Spotify has paid out $2 billion to labels, songwriters
Last week, pop artist Taylor Swift made headlines when she removed all her music from popular streaming service Spotify, stating that the best way for fans to listen is to buy the CD or download the album.
Spotify has responded to Swift, revealing that the company has paid over $2 billion to artists, labels, songwriters and publishers; a hefty sum.
In the response, Spotify brings up many good points, most notably that the average paying subscriber for Spotify is under 27 years old and never paid for music in the past, growing up in a piracy prevalent environment.
Here is the response in its entirety, which is worth reading:
Taylor Swift is absolutely right: music is art, art has real value, and artists deserve to be paid for it. We started Spotify because we love music and piracy was killing it.
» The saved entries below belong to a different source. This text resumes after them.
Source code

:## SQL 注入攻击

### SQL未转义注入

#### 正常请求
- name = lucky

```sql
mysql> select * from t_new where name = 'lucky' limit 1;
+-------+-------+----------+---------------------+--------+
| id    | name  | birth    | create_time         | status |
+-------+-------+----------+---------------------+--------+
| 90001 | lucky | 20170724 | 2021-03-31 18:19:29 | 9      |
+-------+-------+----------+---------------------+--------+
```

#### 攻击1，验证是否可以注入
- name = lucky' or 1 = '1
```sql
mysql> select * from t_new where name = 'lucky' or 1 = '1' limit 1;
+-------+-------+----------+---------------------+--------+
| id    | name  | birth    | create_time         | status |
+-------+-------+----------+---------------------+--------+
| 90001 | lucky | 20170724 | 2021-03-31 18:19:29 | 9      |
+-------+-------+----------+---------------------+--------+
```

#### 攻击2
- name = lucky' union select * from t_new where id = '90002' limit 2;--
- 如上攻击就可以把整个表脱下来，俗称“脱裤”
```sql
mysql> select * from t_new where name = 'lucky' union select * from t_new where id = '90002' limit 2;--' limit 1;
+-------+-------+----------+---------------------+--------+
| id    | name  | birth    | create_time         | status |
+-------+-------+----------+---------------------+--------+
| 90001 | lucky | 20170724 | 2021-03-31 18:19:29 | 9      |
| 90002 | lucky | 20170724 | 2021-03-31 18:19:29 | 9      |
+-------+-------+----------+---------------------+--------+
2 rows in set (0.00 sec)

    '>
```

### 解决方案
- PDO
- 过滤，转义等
So all the talk swirling around lately about how Spotify is making money on the backs of artists upsets me big time. Our whole reason for existence is to help fans find music and help artists connect with fans through a platform that protects them from piracy and pays them for their amazing work. Quincy Jones posted on Facebook that "Spotify is not the enemy; piracy is the enemy". You know why? Two numbers: Zero and Two Billion. Piracy doesn't pay artists a penny – nothing, zilch, zero. Spotify has paid more than two billion dollars to labels, publishers and collecting societies for distribution to songwriters and recording artists. A billion dollars from the time we started Spotify in 2008 to last year and another billion dollars since then. And that's two billion dollars' worth of listening that would have happened with zero or little compensation to artists and songwriters through piracy or practically equivalent services if there was no Spotify – we're working day and night to recover money for artists and the music business that piracy was stealing away.